A multifunctional aqueous channel formed by CFTR

Cystic fibrosis is caused by mutations in the gene encoding the cystic fibrosis transmembrane conductance regulator (CFTR), a 168-kD membrane-spanning glycoprotein containing regulatory and nucleotide binding domains [1]. CFTR functions [...]
The cystic fibrosis gene product (CFTR) is a complex protein that function as an adenosine 3,5-monophosphate (cAMP)-stimulated ion channel and possibly as a regulator ofintracellular processes. In order to determine whether the CFTR molecule contains a functional aqueous pathway, anion, water, and urea transport were measured in Xenopus oocytes expressing CFTR. Cyclic AMP agonists induced a Cl- conductance of 94 microsiemens and an increase in water permeability of 4 x 10(-4) centimeter per second that was inhibited by a Cl- channel blocker and was dependent on anion composition.
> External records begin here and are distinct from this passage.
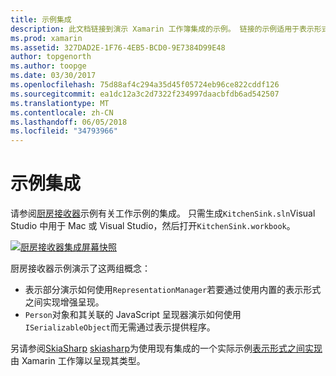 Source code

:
 ```yaml
---
title: 示例集成
description: 此文档链接到演示 Xamarin 工作簿集成的示例。 链接的示例适用于表示形式呈现和 SkiaSharp。
ms.prod: xamarin
ms.assetid: 327DAD2E-1F76-4EB5-BCD0-9E7384D99E48
author: topgenorth
ms.author: toopge
ms.date: 03/30/2017
ms.openlocfilehash: 75d88af4c294a35d45f05724eb96ce822cddf126
ms.sourcegitcommit: ea1dc12a3c2d7322f234997daacbfdb6ad542507
ms.translationtype: MT
ms.contentlocale: zh-CN
ms.lasthandoff: 06/05/2018
ms.locfileid: "34793966"
---
```

# <a name="sample-integrations"></a>示例集成

请参阅[厨房接收器][ KitchenSink]示例有关工作示例的集成。 只需生成`KitchenSink.sln`Visual Studio 中用于 Mac 或 Visual Studio，然后打开`KitchenSink.workbook`。

[![厨房接收器集成屏幕快照](samples-images/kitchensinkintegrationscreenshot.png)](samples-images/kitchensinkintegrationscreenshot.png#lightbox)

厨房接收器示例演示了这两组概念：

* 表示部分演示如何使用`RepresentationManager`若要通过使用内置的表示形式之间实现增强呈现。
* `Person`对象和其关联的 JavaScript 呈现器演示如何使用`ISerializableObject`而无需通过表示提供程序。

另请参阅[SkiaSharp] [ skiasharp]为使用现有集成的一个实际示例[表示形式之间实现](~/tools/workbooks/sdk/representations.md)由 Xamarin 工作簿以呈现其类型。

[KitchenSink]: https://github.com/xamarin/Workbooks/tree/master/SDK/Samples/KitchenSink
[skiasharp]: https://github.com/mono/SkiaSharp/tree/master/source/SkiaSharp.Workbooks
CFTR has a calculated single channel water conductance of 9 x 10(-13) cubic centimeter per second, suggestting a pore-like aqueous pathway. Oocytes expressing CFTR also showed cAMP-stimulated transport of urea but not the larger solute sucrose. Thus CFTR contains a cAMP-stimulated aqueous pore that can transport anions, water, and small solutes. The results also provide functional evidence for water movement through an ion channel.